By Parts Is Not Recommended

Relevant wiki: Integration Tricks

$\text{Using the Identity : } \displaystyle \int_{a}^{b} f(x)\cdot dx = \displaystyle \int_{a}^{b} f(a+b-x)\cdot dx \\ I = \displaystyle \int_{0}^{\pi} \sin{x} \cdot \ln{\left( \cot{\frac{x}{2}}\right)}\cdot dx \\ I = \displaystyle \int_{0}^{\pi} \sin{(\pi - x)} \cdot \ln{\left( \cot{\frac{\pi-x}{2}}\right)}\cdot dx \\ \text{Add the two integrals } \\ 2I= \displaystyle \int_{0}^{\pi} \sin{x} \cdot \ln{1} \cdot dx \\ \boxed{I = 0}$

the d theta is meant to be a du, and du is meant to be d theta for 1st piece of the problem as we're solving for d theta.

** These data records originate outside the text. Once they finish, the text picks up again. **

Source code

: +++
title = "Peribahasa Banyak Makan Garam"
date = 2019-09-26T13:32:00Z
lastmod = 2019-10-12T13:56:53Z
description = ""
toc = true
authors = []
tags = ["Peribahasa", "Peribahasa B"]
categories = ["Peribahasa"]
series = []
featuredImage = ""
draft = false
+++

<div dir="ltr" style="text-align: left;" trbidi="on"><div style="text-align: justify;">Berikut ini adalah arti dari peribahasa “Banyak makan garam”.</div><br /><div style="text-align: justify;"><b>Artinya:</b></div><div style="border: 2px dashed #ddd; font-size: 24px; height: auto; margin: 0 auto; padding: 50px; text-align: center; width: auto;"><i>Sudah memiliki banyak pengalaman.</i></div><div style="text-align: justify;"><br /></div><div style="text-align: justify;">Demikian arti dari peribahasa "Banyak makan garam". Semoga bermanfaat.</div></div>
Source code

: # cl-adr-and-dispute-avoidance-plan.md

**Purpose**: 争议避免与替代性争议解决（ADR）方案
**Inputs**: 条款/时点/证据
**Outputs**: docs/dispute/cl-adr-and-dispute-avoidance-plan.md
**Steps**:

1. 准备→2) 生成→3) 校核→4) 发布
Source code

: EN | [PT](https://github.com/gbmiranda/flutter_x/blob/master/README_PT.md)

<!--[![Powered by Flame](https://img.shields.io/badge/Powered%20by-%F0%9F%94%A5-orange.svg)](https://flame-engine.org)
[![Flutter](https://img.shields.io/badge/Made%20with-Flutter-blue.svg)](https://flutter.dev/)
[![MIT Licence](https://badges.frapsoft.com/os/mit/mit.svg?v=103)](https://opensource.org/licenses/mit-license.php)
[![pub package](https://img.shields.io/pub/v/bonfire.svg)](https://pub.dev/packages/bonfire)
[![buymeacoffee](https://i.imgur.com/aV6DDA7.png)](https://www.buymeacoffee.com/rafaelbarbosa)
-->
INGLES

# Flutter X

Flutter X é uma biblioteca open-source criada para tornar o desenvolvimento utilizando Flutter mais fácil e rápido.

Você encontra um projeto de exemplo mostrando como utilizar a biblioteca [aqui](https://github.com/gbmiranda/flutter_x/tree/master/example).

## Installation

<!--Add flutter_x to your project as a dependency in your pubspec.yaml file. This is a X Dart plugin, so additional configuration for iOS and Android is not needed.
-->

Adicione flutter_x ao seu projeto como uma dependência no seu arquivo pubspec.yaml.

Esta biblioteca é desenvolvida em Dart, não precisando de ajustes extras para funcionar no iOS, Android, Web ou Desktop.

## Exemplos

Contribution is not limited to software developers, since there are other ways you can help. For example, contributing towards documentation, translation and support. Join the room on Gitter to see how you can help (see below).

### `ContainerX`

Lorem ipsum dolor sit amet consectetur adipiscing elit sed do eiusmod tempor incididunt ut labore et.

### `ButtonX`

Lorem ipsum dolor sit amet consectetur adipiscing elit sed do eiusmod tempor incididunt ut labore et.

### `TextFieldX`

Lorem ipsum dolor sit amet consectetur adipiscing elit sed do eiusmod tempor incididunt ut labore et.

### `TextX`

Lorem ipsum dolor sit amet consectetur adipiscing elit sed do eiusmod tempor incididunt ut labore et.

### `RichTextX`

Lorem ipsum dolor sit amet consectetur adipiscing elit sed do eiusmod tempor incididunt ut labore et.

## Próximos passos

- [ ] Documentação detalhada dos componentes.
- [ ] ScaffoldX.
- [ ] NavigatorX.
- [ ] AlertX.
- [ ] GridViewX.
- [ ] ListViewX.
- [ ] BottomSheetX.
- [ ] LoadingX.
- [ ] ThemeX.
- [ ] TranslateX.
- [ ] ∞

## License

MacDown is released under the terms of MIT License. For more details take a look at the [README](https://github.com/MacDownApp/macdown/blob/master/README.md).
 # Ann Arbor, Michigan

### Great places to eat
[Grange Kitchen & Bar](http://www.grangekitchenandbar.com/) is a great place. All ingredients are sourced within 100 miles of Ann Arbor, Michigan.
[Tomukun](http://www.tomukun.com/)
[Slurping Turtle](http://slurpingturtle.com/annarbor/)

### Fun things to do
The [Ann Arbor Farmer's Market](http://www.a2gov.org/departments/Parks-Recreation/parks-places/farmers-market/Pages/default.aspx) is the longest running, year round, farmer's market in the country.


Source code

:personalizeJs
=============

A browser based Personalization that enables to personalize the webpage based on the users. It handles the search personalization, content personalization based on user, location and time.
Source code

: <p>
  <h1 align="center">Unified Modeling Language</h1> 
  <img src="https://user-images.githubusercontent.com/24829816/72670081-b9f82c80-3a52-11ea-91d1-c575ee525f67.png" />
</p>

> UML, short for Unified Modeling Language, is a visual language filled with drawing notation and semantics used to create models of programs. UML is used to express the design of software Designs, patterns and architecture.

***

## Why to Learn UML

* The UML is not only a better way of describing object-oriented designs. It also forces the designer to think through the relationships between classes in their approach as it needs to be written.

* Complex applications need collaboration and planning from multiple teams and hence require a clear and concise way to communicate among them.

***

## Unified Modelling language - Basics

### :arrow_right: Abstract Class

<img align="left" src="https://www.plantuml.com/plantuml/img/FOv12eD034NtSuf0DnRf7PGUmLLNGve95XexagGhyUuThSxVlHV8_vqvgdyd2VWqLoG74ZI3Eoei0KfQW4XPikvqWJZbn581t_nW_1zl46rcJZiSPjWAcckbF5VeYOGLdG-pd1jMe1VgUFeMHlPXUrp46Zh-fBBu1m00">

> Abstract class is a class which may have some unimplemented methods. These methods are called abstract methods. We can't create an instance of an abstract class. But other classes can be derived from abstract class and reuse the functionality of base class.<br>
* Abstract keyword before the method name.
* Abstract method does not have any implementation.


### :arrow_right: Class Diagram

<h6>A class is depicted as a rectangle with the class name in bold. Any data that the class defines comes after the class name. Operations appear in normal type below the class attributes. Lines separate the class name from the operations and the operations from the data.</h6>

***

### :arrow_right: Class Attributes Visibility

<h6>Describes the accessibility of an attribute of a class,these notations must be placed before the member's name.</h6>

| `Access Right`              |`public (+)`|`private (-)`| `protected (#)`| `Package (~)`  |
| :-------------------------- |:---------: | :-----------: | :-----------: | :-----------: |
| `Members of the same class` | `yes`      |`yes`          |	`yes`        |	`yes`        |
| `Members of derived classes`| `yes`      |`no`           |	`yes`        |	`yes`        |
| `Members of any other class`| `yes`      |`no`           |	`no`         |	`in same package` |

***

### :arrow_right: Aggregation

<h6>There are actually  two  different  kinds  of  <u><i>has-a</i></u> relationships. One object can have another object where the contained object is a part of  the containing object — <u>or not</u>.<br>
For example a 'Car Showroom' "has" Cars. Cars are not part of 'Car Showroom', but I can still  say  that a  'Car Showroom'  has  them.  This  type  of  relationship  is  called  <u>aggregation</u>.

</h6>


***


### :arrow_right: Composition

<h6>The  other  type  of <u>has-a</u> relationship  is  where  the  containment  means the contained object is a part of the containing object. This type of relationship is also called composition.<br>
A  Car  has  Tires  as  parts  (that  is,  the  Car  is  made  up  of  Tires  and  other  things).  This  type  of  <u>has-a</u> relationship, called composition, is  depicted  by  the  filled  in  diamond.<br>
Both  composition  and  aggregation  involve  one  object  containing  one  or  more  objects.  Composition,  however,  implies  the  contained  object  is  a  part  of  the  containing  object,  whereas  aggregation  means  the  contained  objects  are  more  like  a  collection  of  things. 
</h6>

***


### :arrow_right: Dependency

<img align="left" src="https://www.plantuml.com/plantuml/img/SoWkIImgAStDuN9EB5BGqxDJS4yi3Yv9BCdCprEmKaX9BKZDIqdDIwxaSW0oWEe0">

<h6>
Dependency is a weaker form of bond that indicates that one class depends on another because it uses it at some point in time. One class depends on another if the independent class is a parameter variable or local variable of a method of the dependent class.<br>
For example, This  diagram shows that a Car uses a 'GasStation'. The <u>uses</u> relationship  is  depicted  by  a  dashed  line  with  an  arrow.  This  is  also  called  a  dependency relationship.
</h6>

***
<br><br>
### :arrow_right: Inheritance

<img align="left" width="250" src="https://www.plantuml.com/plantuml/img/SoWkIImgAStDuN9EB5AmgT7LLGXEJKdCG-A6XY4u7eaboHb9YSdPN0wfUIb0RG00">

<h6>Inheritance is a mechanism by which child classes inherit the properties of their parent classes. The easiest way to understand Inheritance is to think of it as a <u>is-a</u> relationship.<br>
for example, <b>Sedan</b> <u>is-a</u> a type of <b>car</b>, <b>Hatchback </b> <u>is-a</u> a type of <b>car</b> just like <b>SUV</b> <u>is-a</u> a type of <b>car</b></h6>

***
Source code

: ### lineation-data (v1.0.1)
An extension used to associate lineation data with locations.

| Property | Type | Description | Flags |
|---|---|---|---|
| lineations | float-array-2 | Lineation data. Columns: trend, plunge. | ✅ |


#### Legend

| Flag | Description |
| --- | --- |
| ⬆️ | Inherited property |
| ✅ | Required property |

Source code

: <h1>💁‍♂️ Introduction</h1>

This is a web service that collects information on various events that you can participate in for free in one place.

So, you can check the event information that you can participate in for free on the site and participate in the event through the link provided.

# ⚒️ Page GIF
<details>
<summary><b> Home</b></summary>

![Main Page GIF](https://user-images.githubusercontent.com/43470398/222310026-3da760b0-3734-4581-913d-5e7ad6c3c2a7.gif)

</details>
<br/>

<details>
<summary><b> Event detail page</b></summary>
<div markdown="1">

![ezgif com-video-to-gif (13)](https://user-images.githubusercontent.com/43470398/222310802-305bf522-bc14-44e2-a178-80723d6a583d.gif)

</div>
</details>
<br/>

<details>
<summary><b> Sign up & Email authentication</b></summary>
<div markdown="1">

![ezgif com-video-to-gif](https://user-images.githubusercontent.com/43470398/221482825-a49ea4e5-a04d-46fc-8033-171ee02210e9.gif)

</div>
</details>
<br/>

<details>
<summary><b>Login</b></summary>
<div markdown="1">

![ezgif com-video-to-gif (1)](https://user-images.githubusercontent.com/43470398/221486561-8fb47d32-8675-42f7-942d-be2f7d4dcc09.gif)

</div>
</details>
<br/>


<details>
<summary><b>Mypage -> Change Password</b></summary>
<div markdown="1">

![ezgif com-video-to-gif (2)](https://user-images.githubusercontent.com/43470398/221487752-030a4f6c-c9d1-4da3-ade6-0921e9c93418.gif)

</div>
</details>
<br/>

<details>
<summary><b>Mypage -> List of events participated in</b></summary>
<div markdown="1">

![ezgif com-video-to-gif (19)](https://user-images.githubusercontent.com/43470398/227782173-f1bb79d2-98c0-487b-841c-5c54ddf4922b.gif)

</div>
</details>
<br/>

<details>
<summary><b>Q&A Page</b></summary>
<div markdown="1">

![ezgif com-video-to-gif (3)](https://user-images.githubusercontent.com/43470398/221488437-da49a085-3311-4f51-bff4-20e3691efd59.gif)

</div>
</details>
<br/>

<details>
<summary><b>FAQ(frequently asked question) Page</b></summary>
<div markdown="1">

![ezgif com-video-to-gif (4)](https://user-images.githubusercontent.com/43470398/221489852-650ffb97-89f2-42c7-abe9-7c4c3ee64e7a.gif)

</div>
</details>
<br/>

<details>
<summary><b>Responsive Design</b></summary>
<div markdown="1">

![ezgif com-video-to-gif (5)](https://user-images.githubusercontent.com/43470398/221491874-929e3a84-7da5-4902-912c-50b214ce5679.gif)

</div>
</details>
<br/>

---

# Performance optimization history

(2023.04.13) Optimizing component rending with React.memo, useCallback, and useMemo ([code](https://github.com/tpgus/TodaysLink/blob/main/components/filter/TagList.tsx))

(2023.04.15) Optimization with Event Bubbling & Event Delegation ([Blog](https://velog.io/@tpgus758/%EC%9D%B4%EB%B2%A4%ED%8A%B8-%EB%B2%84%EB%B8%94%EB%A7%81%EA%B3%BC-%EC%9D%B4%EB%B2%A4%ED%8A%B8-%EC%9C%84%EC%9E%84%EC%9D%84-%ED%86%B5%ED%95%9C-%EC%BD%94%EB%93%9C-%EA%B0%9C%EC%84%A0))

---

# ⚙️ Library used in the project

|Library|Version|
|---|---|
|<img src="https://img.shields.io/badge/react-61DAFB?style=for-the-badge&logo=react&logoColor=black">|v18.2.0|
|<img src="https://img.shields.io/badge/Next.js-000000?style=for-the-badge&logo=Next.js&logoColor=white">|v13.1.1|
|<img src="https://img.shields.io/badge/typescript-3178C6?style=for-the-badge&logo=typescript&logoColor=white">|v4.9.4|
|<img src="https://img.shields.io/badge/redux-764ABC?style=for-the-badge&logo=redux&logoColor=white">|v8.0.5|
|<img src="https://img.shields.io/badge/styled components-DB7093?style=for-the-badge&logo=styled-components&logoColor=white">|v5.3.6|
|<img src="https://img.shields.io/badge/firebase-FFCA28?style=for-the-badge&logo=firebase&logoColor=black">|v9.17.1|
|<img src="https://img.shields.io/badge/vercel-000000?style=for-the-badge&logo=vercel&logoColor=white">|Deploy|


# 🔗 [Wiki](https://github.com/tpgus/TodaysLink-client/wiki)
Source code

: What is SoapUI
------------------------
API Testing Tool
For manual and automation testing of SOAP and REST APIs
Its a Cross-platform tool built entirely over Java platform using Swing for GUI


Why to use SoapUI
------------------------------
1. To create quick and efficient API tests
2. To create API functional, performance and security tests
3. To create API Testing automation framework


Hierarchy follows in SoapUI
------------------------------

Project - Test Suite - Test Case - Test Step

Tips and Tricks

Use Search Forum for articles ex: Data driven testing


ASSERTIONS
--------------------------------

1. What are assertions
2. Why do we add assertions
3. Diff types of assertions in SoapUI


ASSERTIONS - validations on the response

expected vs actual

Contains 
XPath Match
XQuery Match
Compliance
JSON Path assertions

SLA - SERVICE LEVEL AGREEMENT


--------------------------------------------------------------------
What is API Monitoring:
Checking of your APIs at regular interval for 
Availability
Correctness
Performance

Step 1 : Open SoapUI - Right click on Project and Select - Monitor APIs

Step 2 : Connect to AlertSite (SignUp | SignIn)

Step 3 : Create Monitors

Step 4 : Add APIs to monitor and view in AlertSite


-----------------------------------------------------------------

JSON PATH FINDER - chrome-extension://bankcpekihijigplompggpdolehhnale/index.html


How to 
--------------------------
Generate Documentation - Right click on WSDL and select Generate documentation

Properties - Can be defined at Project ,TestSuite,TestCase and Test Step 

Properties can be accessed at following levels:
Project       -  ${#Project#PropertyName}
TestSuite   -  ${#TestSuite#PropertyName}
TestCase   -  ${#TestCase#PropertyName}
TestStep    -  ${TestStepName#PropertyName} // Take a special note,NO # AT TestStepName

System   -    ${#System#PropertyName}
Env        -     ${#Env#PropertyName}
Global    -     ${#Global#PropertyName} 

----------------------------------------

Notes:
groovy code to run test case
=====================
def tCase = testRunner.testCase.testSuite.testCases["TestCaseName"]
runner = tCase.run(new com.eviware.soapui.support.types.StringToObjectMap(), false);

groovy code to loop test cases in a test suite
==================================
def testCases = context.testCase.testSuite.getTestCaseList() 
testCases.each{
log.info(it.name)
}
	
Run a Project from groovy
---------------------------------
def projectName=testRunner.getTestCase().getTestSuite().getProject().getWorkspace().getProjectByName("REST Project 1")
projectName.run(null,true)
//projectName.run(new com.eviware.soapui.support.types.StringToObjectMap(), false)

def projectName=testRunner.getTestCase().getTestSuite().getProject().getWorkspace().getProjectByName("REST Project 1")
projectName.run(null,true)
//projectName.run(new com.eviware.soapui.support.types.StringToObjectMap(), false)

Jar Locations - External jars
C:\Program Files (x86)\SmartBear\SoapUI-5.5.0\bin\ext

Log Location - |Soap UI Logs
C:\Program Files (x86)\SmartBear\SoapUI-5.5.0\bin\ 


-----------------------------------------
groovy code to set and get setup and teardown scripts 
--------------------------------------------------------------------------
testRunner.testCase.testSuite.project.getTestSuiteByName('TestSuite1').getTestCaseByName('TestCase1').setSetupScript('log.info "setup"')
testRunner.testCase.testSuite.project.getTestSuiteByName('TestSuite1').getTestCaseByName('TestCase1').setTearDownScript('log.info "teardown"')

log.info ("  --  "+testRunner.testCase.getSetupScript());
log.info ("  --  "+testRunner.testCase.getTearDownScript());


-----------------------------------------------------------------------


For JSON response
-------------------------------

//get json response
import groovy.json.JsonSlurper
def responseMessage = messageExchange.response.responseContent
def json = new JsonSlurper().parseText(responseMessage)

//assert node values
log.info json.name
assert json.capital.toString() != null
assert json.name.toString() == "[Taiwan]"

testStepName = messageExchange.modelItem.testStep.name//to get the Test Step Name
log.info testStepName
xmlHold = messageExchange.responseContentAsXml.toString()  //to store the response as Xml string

First, make that arguments of the trigonometric functions identical to $\frac{x}{2}=y$ , replace $\cot y = \frac{\cos y}{\sin y}$ , and distribute the logarithm: $\sin x \cdot \ln\left(\cot\frac{x}{2}\right) = 2 \sin y \cos y \ln \cos y - 2 \sin y \cos y \ln \sin y$ Using that $\sin y = \cos(\pi/2-y)$ , and similarly $\cos y = \sin(\pi/2-y)$ , this rewrites into $= 2 \sin y \cos y \ln \cos y - 2 \sin(\pi/2-y) \cos(\pi/2-y) \ln \cos(\pi/2-y)$ Now, observe that $y$ ranges from $0$ to $\pi/2$ , and that $\int_0^{\frac{\pi}{2}} f(y)\ dy = \int_0^{\frac{\pi}{2}} f(\pi/2 -y)\ dy$ . Thus, we find $\int_0^{\frac{\pi}{2}} 2 \sin y \cos y \ln \cos y\ dy = \int_0^{\frac{\pi}{2}} 2 \sin(\pi/2-y) \cos(\pi/2-y) \ln \cos(\pi/2-y)\ dy$ Hence, we have $\int_0^{\pi} \sin x\cdot\ln\left(\cot\frac{x}{2}\right) dx = 0$

The integrand is symmetrical respect to $x=\frac{\pi}2$ then the integral is 0.